Australian Open: Another British ambush lurks for Marin Cilic in semi-finals
Six-seeded Marin Cilic was the beneficiary when world No.1 Rafael Nadal retired injured for only the second time in his 264 Grand Slam matches in the fifth set of their titanic quarter-final Tuesday. He will face Kyle Edmund in the semi-finalstennis Updated: Jan 24, 2018 16:32 IST
Marin Cilic was denied by Andy Murray in his first Australian Open semi eight years ago and another Briton now stands in his way on Thursday of making the final.
The six-seeded Croat was the beneficiary when world No.1 Rafael Nadal retired injured for only the second time in his 264 Grand Slam matches in the fifth set of their titanic quarter-final Tuesday.
It opened the door for the 2014 US Open champion to make his fifth Grand Slam semi-final, in sharp contrast to Kyle Edmund who is in his first after an extraordinary run in Melbourne.
Edmund, ranked 49, is the only British man in this year’s field after five-time finalist Murray’s injury withdrawal before the tournament.
The introverted 23-year-old Yorkshireman is only the fourth British man to get this far in Melbourne following his upset of world No.3 Grigor Dimitrov in the quarters.
He has kept a lid on his expectations during his mind-whirring charge through the field, but has impressed with his penetrative serve and booming forehand during his giant-killing run.
“I don’t think about I’m going to win it. I think the next match is in my head. I believe I can win that, like the last one and every match,” Edmund said.
“I’ve gone in there knowing where my game is at, knowing what I want to do on court, not taking anything for granted.
“I go in there, do what I need to do, play my game as best as I can, then move on to the next one. Match by match, that’s key for me really, not thinking too far ahead.”
But Edmund dropped his inscrutable guard when he described his feelings of reaching the last four at a Grand Slam after mastering Dimitrov.
“I am loving it right now, just the way I’m playing,” he said. “I’m 23 years old, my first Grand Slam semi-final. For the first time I played on one of the biggest courts in the world and to beat a quality of player like Grigor.
“They’re great feelings. You don’t obviously play in the semi-finals of a Grand Slam every day.”
He will fancy his chances against Cilic, despite losing his only match to him in two sets in Shanghai last year.
“Really I can go out there and do my best. I’m in a good place,” he said.
Easier than Rafa
Cilic is bullish about his form heading into the business end of the tournament, having got past 10th seed Pablo Carreno Busta and Nadal to play off for a spot in Sunday’s final.
“I’m extremely pleased with my own game. Even in the other matches before the Nadal one, I played great tennis. Very high level,” Cilic said.
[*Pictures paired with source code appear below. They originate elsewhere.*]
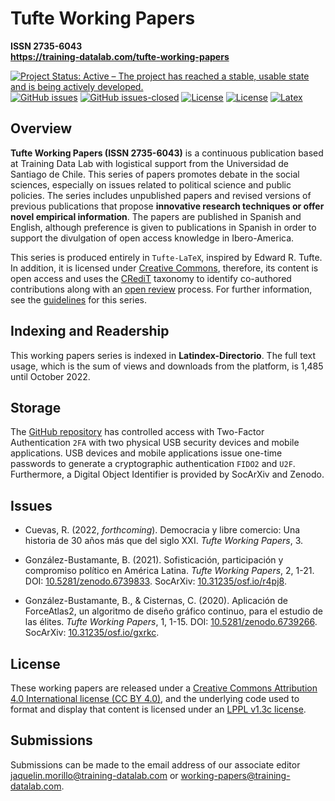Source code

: # Tufte Working Papers
**ISSN 2735-6043** \
**https://training-datalab.com/tufte-working-papers**

[![Project Status: Active – The project has reached a stable, usable state and is being actively developed.](https://www.repostatus.org/badges/latest/active.svg)](STATUS.md) [![GitHub issues](https://img.shields.io/github/issues/training-datalab/tufte-working-papers.svg)](https://github.com/training-datalab/tufte-working-papers/issues/) [![GitHub issues-closed](https://img.shields.io/github/issues-closed/training-datalab/tufte-working-papers.svg)](https://github.com/training-datalab/tufte-working-papers/issues?q=is%3Aissue+is%3Aclosed) [![License](https://img.shields.io/badge/license-CC%20BY%204.0-black)](LICENSE-CC.md) [![License](https://img.shields.io/badge/license-LPPL%20v1.3c-black)](LICENSE-LPPL.md) [![Latex](https://img.shields.io/badge/made%20with-LaTeX-1f425f.svg)](https://www.latex-project.org/)

## Overview

**Tufte Working Papers (ISSN 2735-6043)** is a continuous publication based at Training Data Lab with logistical support from the Universidad de Santiago de Chile. This series of papers promotes debate in the social sciences, especially on issues related to political science and public policies. The series includes unpublished papers and revised versions of previous publications that propose **innovative research techniques or offer novel empirical information**. The papers are published in Spanish and English, although preference is given to publications in Spanish in order to support the divulgation of open access knowledge in Ibero-America.

This series is produced entirely in `Tufte-LaTeX`, inspired by Edward R. Tufte. In addition, it is licensed under [Creative Commons](LICENSE-CC.md), therefore, its content is open access and uses the [CRediT](https://training-datalab.com/credit/) taxonomy to identify co-authored contributions along with an [open review](https://training-datalab.com/tufte-working-papers/open-review/) process. For further information, see the [guidelines](https://training-datalab.com/tufte-working-papers/guidelines/) for this series.

## Indexing and Readership

This working papers series is indexed in **Latindex-Directorio**. The full text usage, which is the sum of views and downloads from the platform, is 1,485 until October 2022.

## Storage

The [GitHub repository](https://github.com/training-datalab/tufte-working-papers) has controlled access with Two-Factor Authentication `2FA` with two physical USB security devices and mobile applications. USB devices and mobile applications issue one-time passwords to generate a cryptographic authentication `FIDO2` and `U2F`. Furthermore, a Digital Object Identifier is provided by SocArXiv and Zenodo.

## Issues

* Cuevas, R. (2022, *forthcoming*). Democracia y libre comercio: Una historia de 30 años más que del siglo XXI. *Tufte Working Papers*, 3.

* González-Bustamante, B. (2021). Sofisticación, participación y compromiso político en América Latina. *Tufte Working Papers*, 2, 1-21. DOI: [10.5281/zenodo.6739833](https://doi.org/10.5281/zenodo.6739833). SocArXiv: [10.31235/osf.io/r4pj8](https://doi.org/10.31235/osf.io/r4pj8).

* González-Bustamante, B., & Cisternas, C. (2020). Aplicación de ForceAtlas2, un algoritmo de diseño gráfico continuo, para el estudio de las élites. *Tufte Working Papers*, 1, 1-15. DOI: [10.5281/zenodo.6739266](https://doi.org/10.5281/zenodo.6739266). SocArXiv: [10.31235/osf.io/gxrkc](https://doi.org/10.31235/osf.io/gxrkc).

## License

These working papers are released under a [Creative Commons Attribution 4.0 International license (CC BY 4.0)](LICENSE-CC.md), and the underlying code used to format and display that content is licensed under an [LPPL v1.3c license](LICENSE-LPPL.md).

## Submissions

Submissions can be made to the email address of our associate editor jaquelin.morillo@training-datalab.com or working-papers@training-datalab.com.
“I want to keep going with my own game and try to lift up, keep pushing as much as I can.”
Cilic, who lost to Roger Federer in last year’s Wimbledon final, has been serving impressively with a total of 96 aces and a fastest serve clocked at 215km/h (180 mph).
He has won 81 percent of his first serve points and 54 percent of his second serve points, while breaking his opponents’ serve 23 times.
Cilic sees facing the unseeded Edmund as a great opportunity to make his third Grand Slam final and first in Melbourne.
“Kyle has had an amazing run, winning a lot of tough matches and playing great tennis,” Cilic said.
“He’s also very entertaining to watch. Big hitter, great serve, great forehand. Plays great on the hard courts.
“For me, obviously on the paper it’s probably easier to play him than Rafa. But still he deserves a lot to be here.”